Problem:
Scan the listing for the word "work", and copy out each line where it is found.

-*-*-

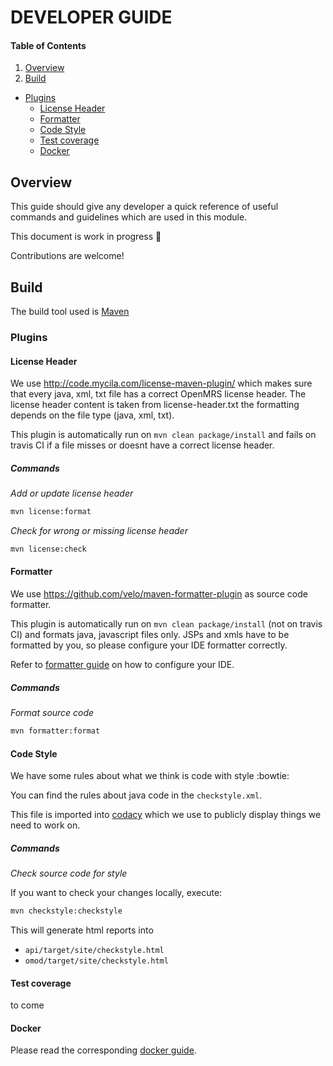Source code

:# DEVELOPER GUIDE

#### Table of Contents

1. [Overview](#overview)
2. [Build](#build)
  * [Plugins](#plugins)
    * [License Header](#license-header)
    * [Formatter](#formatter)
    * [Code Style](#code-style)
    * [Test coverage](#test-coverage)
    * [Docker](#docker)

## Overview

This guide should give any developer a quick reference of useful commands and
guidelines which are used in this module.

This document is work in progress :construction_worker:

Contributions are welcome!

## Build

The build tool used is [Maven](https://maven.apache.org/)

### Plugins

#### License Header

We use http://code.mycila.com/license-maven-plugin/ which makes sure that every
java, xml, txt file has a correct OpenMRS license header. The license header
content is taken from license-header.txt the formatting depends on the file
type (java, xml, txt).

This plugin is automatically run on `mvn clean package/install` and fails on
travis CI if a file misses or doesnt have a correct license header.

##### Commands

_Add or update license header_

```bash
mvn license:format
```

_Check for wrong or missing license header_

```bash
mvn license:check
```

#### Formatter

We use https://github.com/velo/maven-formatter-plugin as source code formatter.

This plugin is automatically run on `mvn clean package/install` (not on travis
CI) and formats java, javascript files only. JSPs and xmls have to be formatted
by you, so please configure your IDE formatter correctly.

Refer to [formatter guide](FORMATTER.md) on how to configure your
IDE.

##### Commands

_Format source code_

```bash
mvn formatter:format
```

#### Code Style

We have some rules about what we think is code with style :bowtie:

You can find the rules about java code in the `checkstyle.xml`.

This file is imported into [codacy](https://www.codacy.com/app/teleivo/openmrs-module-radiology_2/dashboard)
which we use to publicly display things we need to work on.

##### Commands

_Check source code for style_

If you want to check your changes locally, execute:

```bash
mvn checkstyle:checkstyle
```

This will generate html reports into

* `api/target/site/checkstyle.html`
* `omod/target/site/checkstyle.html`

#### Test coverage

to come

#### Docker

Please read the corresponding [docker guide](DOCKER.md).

-*-*-

Solution below:
This document is work in progress :construction_worker:
which we use to publicly display things we need to work on.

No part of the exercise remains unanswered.